[Extracted records]:

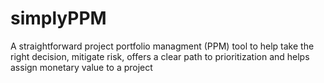 # simplyPPM
A straightforward project portfolio managment (PPM) tool to help take the right decision, mitigate risk, offers a clear path to prioritization and helps assign monetary value to a project

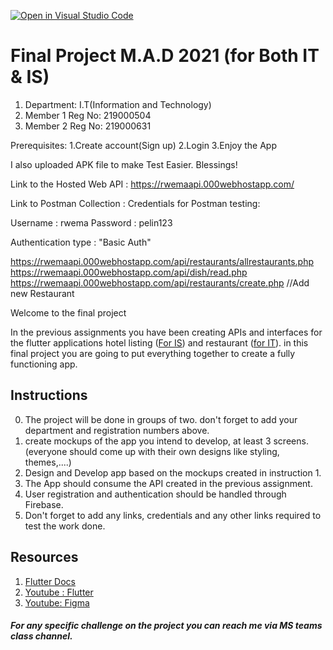 [![Open in Visual Studio Code](https://classroom.github.com/assets/open-in-vscode-f059dc9a6f8d3a56e377f745f24479a46679e63a5d9fe6f495e02850cd0d8118.svg)](https://classroom.github.com/online_ide?assignment_repo_id=6542172&assignment_repo_type=AssignmentRepo)
# Final Project M.A.D 2021 (for Both IT & IS)

1.  Department: I.T(Information and Technology)
2.  Member 1 Reg No: 219000504
3.  Member 2 Reg No: 219000631

Prerequisites:
1.Create account(Sign up)
2.Login
3.Enjoy the App

I also uploaded APK file to make Test Easier.
Blessings!

Link to the Hosted Web API :
https://rwemaapi.000webhostapp.com/

Link to Postman Collection :
Credentials for Postman testing:

Username : rwema
Password : pelin123

Authentication type : "Basic Auth"

https://rwemaapi.000webhostapp.com/api/restaurants/allrestaurants.php
https://rwemaapi.000webhostapp.com/api/dish/read.php
https://rwemaapi.000webhostapp.com/api/restaurants/create.php //Add new Restaurant


Welcome to the final project

In the previous assignments you have been creating APIs and interfaces for the flutter applications hotel listing ([For IS](https://github.com/iPelino/mad-assignment-webapi)) and restaurant ([for IT](https://github.com/iPelino/mad-assignment-resto-webapi)).
in this final project you are going to put everything together to create a fully functioning app.




## Instructions
0. The project will be done in groups of two. don't forget to add your department and registration numbers above.
1. create mockups of the app you intend to develop, at least 3 screens. (everyone should come up with their own designs like styling, themes,....)
2. Design and Develop app based on the mockups created in instruction 1.
3. The App should consume the API created in the previous assignment.
4. User registration and authentication should be handled through Firebase.
5. Don't forget to add any links, credentials and any other links required to test the work done.


## Resources

1.  [Flutter Docs](https://flutter.dev/docs)
2.  [Youtube : Flutter](https://www.youtube.com/c/flutterdev)
3.  [Youtube: Figma](https://www.youtube.com/watch?v=PeGfX7W1mJk)


##### For any specific challenge on the project you can reach me via MS teams class channel.
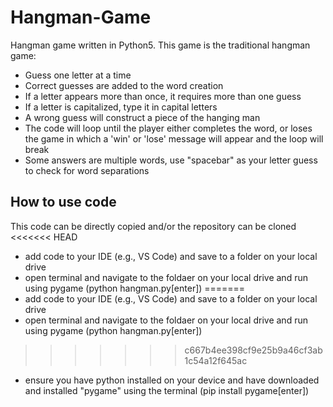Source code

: # Hangman-Game

Hangman game written in Python5. This game is the traditional hangman game:
- Guess one letter at a time 
- Correct guesses are added to the word creation
- If a letter appears more than once, it requires more than one guess
- If a letter is capitalized, type it in capital letters
- A wrong guess will construct a piece of the hanging man
- The code will loop until the player either completes the word, or loses the game
in which a 'win' or 'lose' message will appear and the loop will break
- Some answers are multiple words, use "spacebar" as your letter guess to check for word separations

## How to use code

This code can be directly copied and/or the repository can be cloned
<<<<<<< HEAD
- add code to your IDE (e.g., VS Code) and save to a folder on your local drive
-  open terminal and navigate to the foldaer on your local drive and run using pygame (python hangman.py[enter])
=======
- add code to your IDE (e.g., VS Code) and save to a folder on your local drive
- open terminal and navigate to the foldaer on your local drive and run using pygame (python hangman.py[enter])
>>>>>>> c667b4ee398cf9e25b9a46cf3ab1c54a12f645ac
- ensure you have python installed on your device and have downloaded and installed "pygame" using the terminal (pip install pygame[enter])
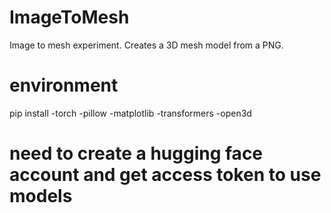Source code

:# ImageToMesh
Image to mesh experiment. Creates a 3D mesh model from a PNG.

# environment
pip install
-torch
-pillow
-matplotlib
-transformers
-open3d

# need to create a hugging face account and get access token to use models

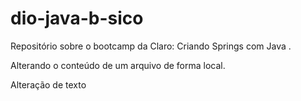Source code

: # dio-java-b-sico
Repositório sobre o bootcamp da Claro: Criando Springs com Java .

Alterando o conteúdo de um arquivo de forma local.

Alteração de texto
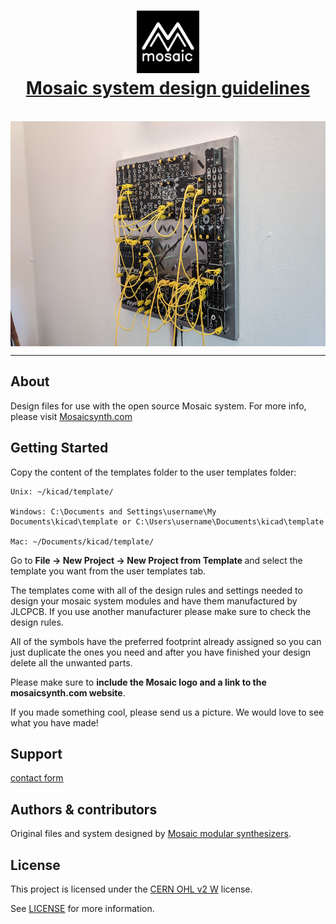 <h1 align="center">
  <a href="https://github.com/Mosaic-modular/mosaic-system-design-guidelines">
    <!-- Please provide path to your logo here -->
    <img src="docs/images/MMlogo3.png" alt="Logo" width="100" height="100">
    <br />
    Mosaic system design guidelines
  </a>
  
</h1>

<div align="center">
  <br />
    <img align="center" src="docs/images/IMG_20220603_103824384.jpg" alt="MM system" width="640" height="360">
  <br />
</div>



---

## About

Design files for use with the open source Mosaic system.
For more info, please visit <a href="https://mosaicsynth.com/index.php/system-info/">Mosaicsynth.com</a>

## Getting Started
Copy the content of the templates folder to the user templates folder:

    Unix: ~/kicad/template/

    Windows: C:\Documents and Settings\username\My Documents\kicad\template or C:\Users\username\Documents\kicad\template

    Mac: ~/Documents/kicad/template/

Go to <b> File → New Project → New Project from Template </b> and select the template you want from the user templates tab.

The templates come with all of the design rules and settings needed to design your mosaic system modules and have them manufactured by JLCPCB. If you use another manufacturer please make sure to check the design rules. 

All of the symbols have the preferred footprint already assigned so you can just duplicate the ones you need and after you have finished your design delete all the unwanted parts. 

Please make sure to <b>include the Mosaic logo and a link to the mosaicsynth.com website</b>. 

If you made something cool, please send us a picture. We would love to see what you have made!

## Support
<a href = "https://mosaicsynth.com/index.php/contact/"> contact form </a>

## Authors & contributors

Original files and system designed by [Mosaic modular synthesizers](https://github.com/Mosaic-modular).

## License

This project is licensed under the <a href="https://ohwr.org/cern_ohl_w_v2.pdf">CERN OHL v2 W</a> license. 

See [LICENSE](LICENSE) for more information.

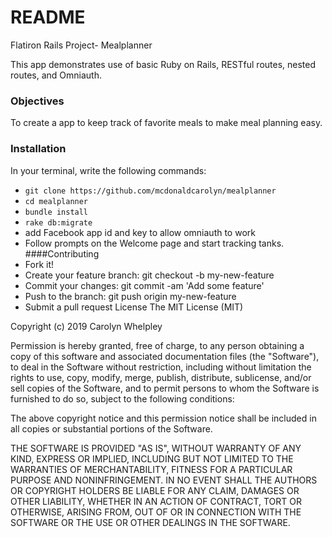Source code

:# README

Flatiron Rails Project- Mealplanner

This app demonstrates use of basic Ruby on Rails, RESTful routes, nested routes, and Omniauth.

### Objectives
To create a app to keep track of favorite meals to make meal planning easy. 

### Installation
In your terminal, write the following commands: 

* `git clone https://github.com/mcdonaldcarolyn/mealplanner`
* `cd mealplanner`
* `bundle install`
* `rake db:migrate`
* add Facebook app id and key to allow omniauth to work 
* Follow prompts on the Welcome page and start tracking tanks.
####Contributing
* Fork it!
* Create your feature branch: git checkout -b my-new-feature
* Commit your changes: git commit -am 'Add some feature'
* Push to the branch: git push origin my-new-feature
* Submit a pull request
License
The MIT License (MIT)

Copyright (c) 2019 Carolyn Whelpley

Permission is hereby granted, free of charge, to any person obtaining a copy of this software and associated documentation files (the "Software"), to deal in the Software without restriction, including without limitation the rights to use, copy, modify, merge, publish, distribute, sublicense, and/or sell copies of the Software, and to permit persons to whom the Software is furnished to do so, subject to the following conditions:

The above copyright notice and this permission notice shall be included in all copies or substantial portions of the Software.

THE SOFTWARE IS PROVIDED "AS IS", WITHOUT WARRANTY OF ANY KIND, EXPRESS OR IMPLIED, INCLUDING BUT NOT LIMITED TO THE WARRANTIES OF MERCHANTABILITY, FITNESS FOR A PARTICULAR PURPOSE AND NONINFRINGEMENT. IN NO EVENT SHALL THE AUTHORS OR COPYRIGHT HOLDERS BE LIABLE FOR ANY CLAIM, DAMAGES OR OTHER LIABILITY, WHETHER IN AN ACTION OF CONTRACT, TORT OR OTHERWISE, ARISING FROM, OUT OF OR IN CONNECTION WITH THE SOFTWARE OR THE USE OR OTHER DEALINGS IN THE SOFTWARE.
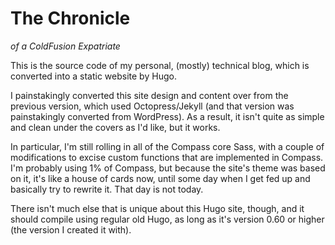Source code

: # The Chronicle

*of a ColdFusion Expatriate*

This is the source code of my personal, (mostly) technical blog, which is
converted into a static website by Hugo.

I painstakingly converted this site design and content over from the previous
version, which used Octopress/Jekyll (and that version was painstakingly
converted from WordPress). As a result, it isn't quite as simple and clean under
the covers as I'd like, but it works.

In particular, I'm still rolling in all of the Compass core Sass, with a couple
of modifications to excise custom functions that are implemented in Compass. I'm
probably using 1% of Compass, but because the site's theme was based on it, it's
like a house of cards now, until some day when I get fed up and basically try to
rewrite it. That day is not today.

There isn't much else that is unique about this Hugo site, though, and it should
compile using regular old Hugo, as long as it's version 0.60 or higher (the
version I created it with).
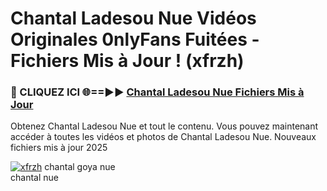# Chantal Ladesou Nue Vidéos Originales 0nlyFans Fuitées - Fichiers Mis à Jour ! (xfrzh)

<h3>🔴 CLIQUEZ ICI 🌐==►► <a href="https://tinyurl.com/2pmr4ezf" rel="nofollow">Chantal Ladesou Nue Fichiers Mis à Jour</a></h3>

Obtenez Chantal Ladesou Nue et tout le contenu. Vous pouvez maintenant accéder à toutes les vidéos et photos de Chantal Ladesou Nue. Nouveaux fichiers mis à jour 2025

[![xfrzh](https://i.imgur.com/6SNvagu.gif)](https://tinyurl.com/2pmr4ezf)
chantal goya nue<br>
chantal nue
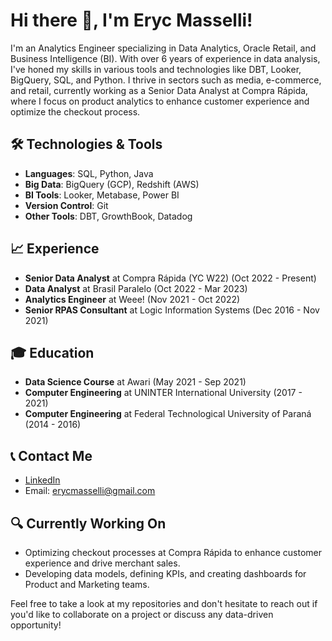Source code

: # Hi there 👋, I'm Eryc Masselli!

I'm an Analytics Engineer specializing in Data Analytics, Oracle Retail, and Business Intelligence (BI). With over 6 years of experience in data analysis, I've honed my skills in various tools and technologies like DBT, Looker, BigQuery, SQL, and Python. I thrive in sectors such as media, e-commerce, and retail, currently working as a Senior Data Analyst at Compra Rápida, where I focus on product analytics to enhance customer experience and optimize the checkout process.

## 🛠️ Technologies & Tools
- **Languages**: SQL, Python, Java
- **Big Data**: BigQuery (GCP), Redshift (AWS)
- **BI Tools**: Looker, Metabase, Power BI
- **Version Control**: Git
- **Other Tools**: DBT, GrowthBook, Datadog

## 📈 Experience
- **Senior Data Analyst** at Compra Rápida (YC W22) (Oct 2022 - Present)
- **Data Analyst** at Brasil Paralelo (Oct 2022 - Mar 2023)
- **Analytics Engineer** at Weee! (Nov 2021 - Oct 2022)
- **Senior RPAS Consultant** at Logic Information Systems (Dec 2016 - Nov 2021)

## 🎓 Education
- **Data Science Course** at Awari (May 2021 - Sep 2021)
- **Computer Engineering** at UNINTER International University (2017 - 2021)
- **Computer Engineering** at Federal Technological University of Paraná (2014 - 2016)

## 📞 Contact Me
- [LinkedIn](https://linkedin.com/in/eryc-masselli/)
- Email: erycmasselli@gmail.com

## 🔍 Currently Working On
- Optimizing checkout processes at Compra Rápida to enhance customer experience and drive merchant sales.
- Developing data models, defining KPIs, and creating dashboards for Product and Marketing teams.

Feel free to take a look at my repositories and don't hesitate to reach out if you'd like to collaborate on a project or discuss any data-driven opportunity!

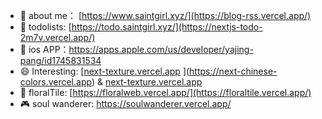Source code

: 
- 👩 about me： [https://www.saintgirl.xyz/](https://blog-rss.vercel.app/)
- 💖 todolists:  [https://todo.saintgirl.xyz/](https://nextjs-todo-2m7v.vercel.app/)
- 🌟 ios APP：https://apps.apple.com/us/developer/yajing-pang/id1745831534
- 😄 Interesting:  [[next-texture.vercel.app](https://next-texture.vercel.app/) ](https://next-chinese-colors.vercel.app) & [next-texture.vercel.app](https://next-texture.vercel.app/)
- 🌸 floralTile:  [https://floralweb.vercel.app/](https://floraltile.vercel.app/)
- 🎮  soul wanderer: https://soulwanderer.vercel.app/









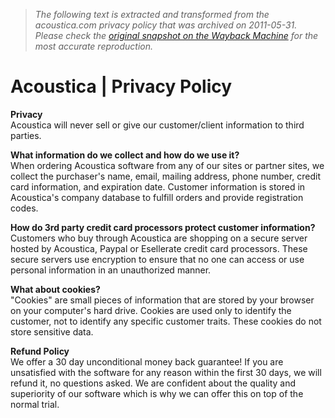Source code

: > *The following text is extracted and transformed from the acoustica.com privacy policy that was archived on 2011-05-31. Please check the [original snapshot on the Wayback Machine](https://web.archive.org/web/20110531204645id_/http%3A//www.acoustica.com/company/privacy.htm) for the most accurate reproduction.*

# Acoustica | Privacy Policy

**Privacy**  
Acoustica will never sell or give our customer/client information to third parties.

**What information do we collect and how do we use it?**  
When ordering Acoustica software from any of our sites or partner sites, we collect the purchaser's name, email, mailing address, phone number, credit card information, and expiration date. Customer information is stored in Acoustica's company database to fulfill orders and provide registration codes.

**How do 3rd party credit card processors protect customer information?**  
Customers who buy through Acoustica are shopping on a secure server hosted by Acoustica, Paypal or Esellerate credit card processors. These secure servers use encryption to ensure that no one can access or use personal information in an unauthorized manner.

**What about cookies?**  
"Cookies" are small pieces of information that are stored by your browser on your computer's hard drive. Cookies are used only to identify the customer, not to identify any specific customer traits. These cookies do not store sensitive data.

**Refund Policy**  
We offer a 30 day unconditional money back guarantee! If you are unsatisfied with the software for any reason within the first 30 days, we will refund it, no questions asked. We are confident about the quality and superiority of our software which is why we can offer this on top of the normal trial.
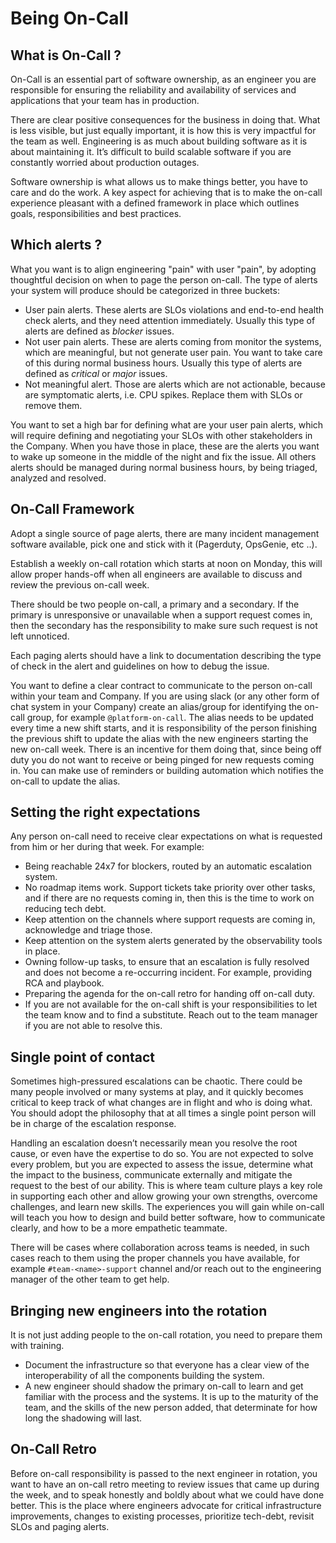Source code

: # Being On-Call

## What is On-Call ?

On-Call is an essential part of software ownership, as an engineer you are responsible for ensuring the reliability and availability of services and applications that your team has in production. 

There are clear positive consequences for the business in doing that. What is less visible, but just equally important, it is how this is very impactful for the team as well. Engineering is as much about building software as it is about maintaining it. It’s difficult to build scalable software if you are constantly worried about production outages. 

Software ownership is what allows us to make things better, you have to care and do the work. A key aspect for achieving that is to make the on-call experience pleasant with a defined framework in place which outlines goals, responsibilities and best practices.

## Which alerts ?

What you want is to align engineering "pain" with user "pain", by adopting thoughtful decision on when to page the person on-call. The type of alerts your system will produce should be categorized in three buckets:

* User pain alerts. These alerts are SLOs violations and end-to-end health check alerts, and they need attention immediately. Usually this type of alerts are defined as _blocker_ issues.
* Not user pain alerts. These are alerts coming from monitor the systems, which are meaningful, but not generate user pain. You want to take care of this during normal business hours. Usually this type of alerts are defined as _critical_ or _major_ issues.
* Not meaningful alert. Those are alerts which are not actionable, because are symptomatic alerts, i.e. CPU spikes. Replace them with SLOs or remove them.

You want to set a high bar for defining what are your user pain alerts, which will require defining and negotiating your SLOs with other stakeholders in the Company. When you have those in place, these are the alerts you want to wake up someone in the middle of the night and fix the issue. All others alerts should be managed during normal business hours, by being triaged, analyzed and resolved.


## On-Call Framework

Adopt a single source of page alerts, there are many incident management software available, pick one and stick with it (Pagerduty, OpsGenie, etc ..).

Establish a weekly on-call rotation which starts at noon on Monday, this will allow proper hands-off when all engineers are available to discuss and review the previous on-call week.

There should be two people on-call, a primary and a secondary. If the primary is unresponsive or unavailable when a support request comes in, then the secondary has the responsibility to make sure such request is not left unnoticed.

Each paging alerts should have a link to documentation describing the type of check in the alert and guidelines on how to debug the issue. 

You want to define a clear contract to communicate to the person on-call within your team and Company. If you are using slack (or any other form of chat system in your Company) create an alias/group for identifying the on-call group, for example `@platform-on-call`. The alias needs to be updated every time a new shift starts, and it is responsibility of the person finishing the previous shift to update the alias with the new engineers starting the new on-call week. There is an incentive for them doing that, since being off duty you do not want to receive or being pinged for new requests coming in. You can make use of reminders or building automation which notifies the on-call to update the alias.

## Setting the right expectations

Any person on-call need to receive clear expectations on what is requested from him or her during that week. For example:

* Being reachable 24x7 for blockers, routed by an automatic escalation system. 
* No roadmap items work. Support tickets take priority over other tasks, and if there are no requests coming in, then this is the time to work on reducing tech debt.
* Keep attention on the channels where support requests are coming in, acknowledge and triage those.
* Keep attention on the system alerts generated by the observability tools in place.
* Owning follow-up tasks, to ensure that an escalation is fully resolved and does not become a re-occurring incident. For example, providing RCA and playbook.
* Preparing the agenda for the on-call retro for handing off on-call duty.
* If you are not available for the on-call shift is your responsibilities to let the team know and to find a substitute. Reach out to the team manager if you are not able to resolve this.

## Single point of contact

Sometimes high-pressured escalations can be chaotic. There could be many people involved or many systems at play, and it quickly becomes critical to keep track of what changes are in flight and who is doing what. You should adopt the philosophy that at all times a single point person will be in charge of the escalation response.

Handling an escalation doesn’t necessarily mean you resolve the root cause, or even have the expertise to do so. You are not expected to solve every problem, but you are expected to assess the issue, determine what the impact to the business, communicate externally and mitigate the request to the best of our ability. This is where team culture plays a key role in supporting each other and allow growing your own strengths, overcome challenges, and learn new skills. The experiences you will gain while on-call will teach you how to design and build better software, how to communicate clearly, and how to be a more empathetic teammate.

There will be cases where collaboration across teams is needed, in such cases reach to them using the proper channels you have available, for example `#team-<name>-support` channel and/or reach out to the engineering manager of the other team to get help. 

## Bringing new engineers into the rotation

It is not just adding people to the on-call rotation, you need to prepare them with training. 

* Document the infrastructure so that everyone has a clear view of the interoperability of all the components building the system.
* A new engineer should shadow the primary on-call to learn and get familiar with the process and the systems. It is up to the maturity of the team, and the skills of the new person added, that determinate for how long the shadowing will last. 

## On-Call Retro

Before on-call responsibility is passed to the next engineer in rotation, you want to have an on-call retro meeting to review issues that came up during the week, and to speak honestly and boldly about what we could have done better. This is the place where engineers advocate for critical infrastructure improvements, changes to existing processes, prioritize tech-debt, revisit SLOs and paging alerts.

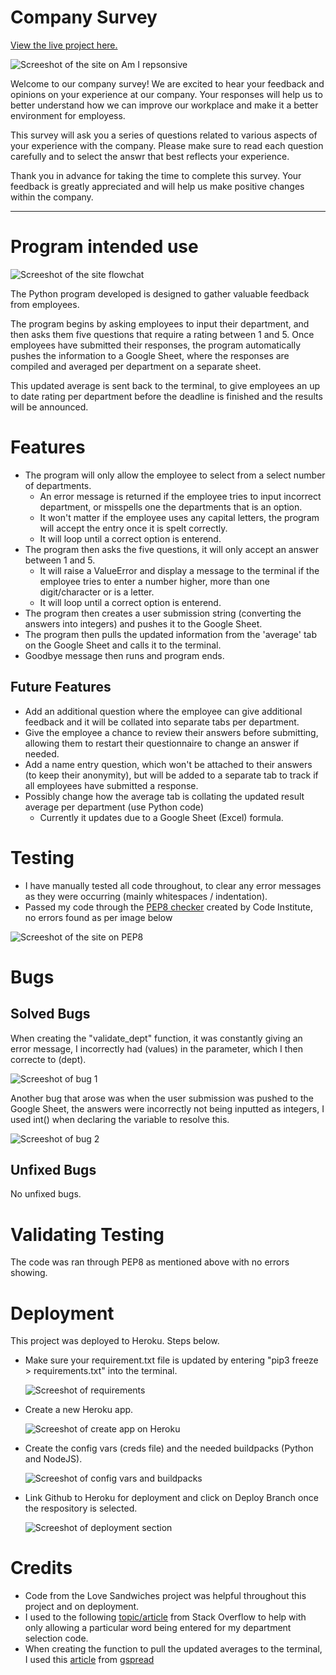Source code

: # Company Survey

[View the live project here.](https://company-survey.herokuapp.com/)

![Screeshot of the site on Am I repsonsive](./assets/images/am-i-responsive.jpg)

Welcome to our company survey! We are excited to hear your feedback and opinions on your experience at our company. Your responses will help us to better understand how we can improve our workplace and make it a better environment for employess.

This survey will ask you a series of questions related to various aspects of your experience with the company. Please make sure to read each question carefully and to select the answr that best reflects your experience. 

Thank you in advance for taking the time to complete this survey. Your feedback is greatly appreciated and will help us make positive changes within the company.

---

# Program intended use

![Screeshot of the site flowchat](./assets/images/flowchart.jpg)

The Python program developed is designed to gather valuable feedback from employees.

The program begins by asking employees to input their department, and then asks them five questions that require a rating between 1 and 5. Once employees have submitted their responses, the program automatically pushes the information to a Google Sheet, where the responses are compiled and averaged per department on a separate sheet.

This updated average is sent back to the terminal, to give employees an up to date rating per department before the deadline is finished and the results will be announced. 

# Features

* The program will only allow the employee to select from a select number of departments.
    * An error message is returned if the employee tries to input incorrect department, or misspells one the departments that is an option.
    * It won't matter if the employee uses any capital letters, the program will accept the entry once it is spelt correctly.
    * It will loop until a correct option is enterend.
* The program then asks the five questions, it will only accept an answer between 1 and 5.
    * It will raise a ValueError and display a message to the terminal if the employee tries to enter a number higher, more than one digit/character or is a letter.
    *  It will loop until a correct option is enterend.
* The program then creates a user submission string (converting the answers into integers) and pushes it to the Google Sheet.
* The program then pulls the updated information from the 'average' tab on the Google Sheet and calls it to the terminal. 
* Goodbye message then runs and program ends. 

## Future Features

* Add an additional question where the employee can give additional feedback and it will be collated into separate tabs per department. 
* Give the employee a chance to review their answers before submitting, allowing them to restart their questionnaire to change an answer if needed. 
* Add a name entry question, which won't be attached to their answers (to keep their anonymity), but will be added to a separate tab to track if all employees have submitted a response.
* Possibly change how the average tab is collating the updated result average per department (use Python code)
    * Currently it updates due to a Google Sheet (Excel) formula.


# Testing

* I have manually tested all code throughout, to clear any error messages as they were occurring (mainly whitespaces / indentation).
* Passed my code through the [PEP8 checker](https://pep8ci.herokuapp.com/) created by Code Institute, no errors found as per image below

![Screeshot of the site on PEP8](./assets/images/pep8.jpg)

# Bugs

## Solved Bugs

When creating the "validate_dept" function, it was constantly giving an error message, I incorrectly had (values) in the parameter, which I then correcte to (dept).

![Screeshot of bug 1](./assets/images/bug1.jpg)


Another bug that arose was when the user submission was pushed to the Google Sheet, the answers were incorrectly not being inputted as integers, I used int() when declaring the variable to resolve this.

![Screeshot of bug 2](./assets/images/bug2.jpg)

## Unfixed Bugs

No unfixed bugs.

# Validating Testing

The code was ran through PEP8 as mentioned above with no errors showing. 

# Deployment

This project was deployed to Heroku. Steps below.

* Make sure your requirement.txt file is updated by entering "pip3 freeze > requirements.txt" into the terminal.

    ![Screeshot of requirements](./assets/images/heroku-requirements.jpg)

* Create a new Heroku app.

    ![Screeshot of create app on Heroku](./assets/images/heroku-create-app.jpg)

* Create the config vars (creds file) and the needed buildpacks (Python and NodeJS).

    ![Screeshot of config vars and buildpacks](./assets/images/heroku-config-buildpacks.jpg)

* Link Github to Heroku for deployment and click on Deploy Branch once the respository is selected. 

    ![Screeshot of deployment section](./assets/images/heroku-deployment.jpg)

# Credits

* Code from the Love Sandwiches project was helpful throughout this project and on deployment.
* I used to the following [topic/article](https://stackoverflow.com/questions/31625792/python-how-to-accept-only-certain-words-with-user-input) from Stack Overflow to help with only allowing a particular word being entered for my department selection code.
* When creating the function to pull the updated averages to the terminal, I used this [article](https://docs.gspread.org/en/latest/user-guide.html) from [gspread](https://docs.gspread.org/en/latest/index.html)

[Task objective]:
Look over the records above and copy each line that includes the string "Welcome".

[Task answer]:
Welcome to the final project
* Follow prompts on the Welcome page and start tracking tanks.
Welcome to our company survey! We are excited to hear your feedback and opinions on your experience at our company. Your responses will help us to better understand how we can improve our workplace and make it a better environment for employess.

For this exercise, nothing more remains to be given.